(Excerpted data):
---------------
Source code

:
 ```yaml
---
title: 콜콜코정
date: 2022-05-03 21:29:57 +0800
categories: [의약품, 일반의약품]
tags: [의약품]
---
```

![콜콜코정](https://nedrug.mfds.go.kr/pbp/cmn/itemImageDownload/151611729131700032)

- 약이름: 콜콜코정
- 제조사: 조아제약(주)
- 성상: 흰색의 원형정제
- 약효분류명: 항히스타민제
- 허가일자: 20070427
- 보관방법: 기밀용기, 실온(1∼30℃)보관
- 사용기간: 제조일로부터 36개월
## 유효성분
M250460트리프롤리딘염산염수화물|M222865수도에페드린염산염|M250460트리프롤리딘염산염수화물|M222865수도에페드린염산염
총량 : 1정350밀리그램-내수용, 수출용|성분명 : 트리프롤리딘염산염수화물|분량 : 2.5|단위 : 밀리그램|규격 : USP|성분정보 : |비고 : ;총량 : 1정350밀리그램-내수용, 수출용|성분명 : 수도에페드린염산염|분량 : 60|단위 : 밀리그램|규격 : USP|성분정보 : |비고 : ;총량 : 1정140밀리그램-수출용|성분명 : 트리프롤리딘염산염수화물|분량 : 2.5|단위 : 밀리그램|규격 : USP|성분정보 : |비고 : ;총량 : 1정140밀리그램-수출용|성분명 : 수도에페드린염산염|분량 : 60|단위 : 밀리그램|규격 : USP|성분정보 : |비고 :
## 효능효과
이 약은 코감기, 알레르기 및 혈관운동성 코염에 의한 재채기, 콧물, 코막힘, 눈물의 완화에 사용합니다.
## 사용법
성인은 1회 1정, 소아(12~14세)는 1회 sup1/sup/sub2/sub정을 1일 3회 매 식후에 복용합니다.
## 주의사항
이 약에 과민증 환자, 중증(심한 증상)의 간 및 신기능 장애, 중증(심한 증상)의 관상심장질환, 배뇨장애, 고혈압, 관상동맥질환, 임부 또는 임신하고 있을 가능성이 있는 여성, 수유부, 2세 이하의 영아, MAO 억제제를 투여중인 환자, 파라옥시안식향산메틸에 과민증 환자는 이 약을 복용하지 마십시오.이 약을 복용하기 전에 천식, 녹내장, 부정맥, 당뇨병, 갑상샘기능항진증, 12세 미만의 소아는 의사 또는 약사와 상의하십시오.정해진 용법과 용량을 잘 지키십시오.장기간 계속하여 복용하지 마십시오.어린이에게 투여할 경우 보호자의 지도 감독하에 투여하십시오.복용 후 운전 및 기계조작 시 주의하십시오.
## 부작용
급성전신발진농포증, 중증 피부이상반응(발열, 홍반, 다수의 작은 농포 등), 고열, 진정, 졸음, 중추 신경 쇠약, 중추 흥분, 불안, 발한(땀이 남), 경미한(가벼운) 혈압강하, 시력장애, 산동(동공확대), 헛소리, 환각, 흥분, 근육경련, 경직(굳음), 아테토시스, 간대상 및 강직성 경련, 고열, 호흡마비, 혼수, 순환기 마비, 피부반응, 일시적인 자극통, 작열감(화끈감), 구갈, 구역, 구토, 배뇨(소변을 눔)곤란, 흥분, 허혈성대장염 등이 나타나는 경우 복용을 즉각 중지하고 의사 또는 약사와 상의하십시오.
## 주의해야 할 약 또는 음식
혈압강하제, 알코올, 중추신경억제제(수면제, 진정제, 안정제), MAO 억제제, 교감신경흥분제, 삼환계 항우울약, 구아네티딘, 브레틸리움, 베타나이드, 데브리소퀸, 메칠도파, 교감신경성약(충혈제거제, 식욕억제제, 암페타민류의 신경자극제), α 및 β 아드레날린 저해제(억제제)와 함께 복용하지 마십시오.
---------------
(Problem to work on):
Every line of the listing is to be returned exactly as given.

(Solution):
Source code

:
 ```yaml
---
title: 콜콜코정
date: 2022-05-03 21:29:57 +0800
categories: [의약품, 일반의약품]
tags: [의약품]
---
```

![콜콜코정](https://nedrug.mfds.go.kr/pbp/cmn/itemImageDownload/151611729131700032)

- 약이름: 콜콜코정
- 제조사: 조아제약(주)
- 성상: 흰색의 원형정제
- 약효분류명: 항히스타민제
- 허가일자: 20070427
- 보관방법: 기밀용기, 실온(1∼30℃)보관
- 사용기간: 제조일로부터 36개월
## 유효성분
M250460트리프롤리딘염산염수화물|M222865수도에페드린염산염|M250460트리프롤리딘염산염수화물|M222865수도에페드린염산염
총량 : 1정350밀리그램-내수용, 수출용|성분명 : 트리프롤리딘염산염수화물|분량 : 2.5|단위 : 밀리그램|규격 : USP|성분정보 : |비고 : ;총량 : 1정350밀리그램-내수용, 수출용|성분명 : 수도에페드린염산염|분량 : 60|단위 : 밀리그램|규격 : USP|성분정보 : |비고 : ;총량 : 1정140밀리그램-수출용|성분명 : 트리프롤리딘염산염수화물|분량 : 2.5|단위 : 밀리그램|규격 : USP|성분정보 : |비고 : ;총량 : 1정140밀리그램-수출용|성분명 : 수도에페드린염산염|분량 : 60|단위 : 밀리그램|규격 : USP|성분정보 : |비고 :
## 효능효과
이 약은 코감기, 알레르기 및 혈관운동성 코염에 의한 재채기, 콧물, 코막힘, 눈물의 완화에 사용합니다.
## 사용법
성인은 1회 1정, 소아(12~14세)는 1회 sup1/sup/sub2/sub정을 1일 3회 매 식후에 복용합니다.
## 주의사항
이 약에 과민증 환자, 중증(심한 증상)의 간 및 신기능 장애, 중증(심한 증상)의 관상심장질환, 배뇨장애, 고혈압, 관상동맥질환, 임부 또는 임신하고 있을 가능성이 있는 여성, 수유부, 2세 이하의 영아, MAO 억제제를 투여중인 환자, 파라옥시안식향산메틸에 과민증 환자는 이 약을 복용하지 마십시오.이 약을 복용하기 전에 천식, 녹내장, 부정맥, 당뇨병, 갑상샘기능항진증, 12세 미만의 소아는 의사 또는 약사와 상의하십시오.정해진 용법과 용량을 잘 지키십시오.장기간 계속하여 복용하지 마십시오.어린이에게 투여할 경우 보호자의 지도 감독하에 투여하십시오.복용 후 운전 및 기계조작 시 주의하십시오.
## 부작용
급성전신발진농포증, 중증 피부이상반응(발열, 홍반, 다수의 작은 농포 등), 고열, 진정, 졸음, 중추 신경 쇠약, 중추 흥분, 불안, 발한(땀이 남), 경미한(가벼운) 혈압강하, 시력장애, 산동(동공확대), 헛소리, 환각, 흥분, 근육경련, 경직(굳음), 아테토시스, 간대상 및 강직성 경련, 고열, 호흡마비, 혼수, 순환기 마비, 피부반응, 일시적인 자극통, 작열감(화끈감), 구갈, 구역, 구토, 배뇨(소변을 눔)곤란, 흥분, 허혈성대장염 등이 나타나는 경우 복용을 즉각 중지하고 의사 또는 약사와 상의하십시오.
## 주의해야 할 약 또는 음식
혈압강하제, 알코올, 중추신경억제제(수면제, 진정제, 안정제), MAO 억제제, 교감신경흥분제, 삼환계 항우울약, 구아네티딘, 브레틸리움, 베타나이드, 데브리소퀸, 메칠도파, 교감신경성약(충혈제거제, 식욕억제제, 암페타민류의 신경자극제), α 및 β 아드레날린 저해제(억제제)와 함께 복용하지 마십시오.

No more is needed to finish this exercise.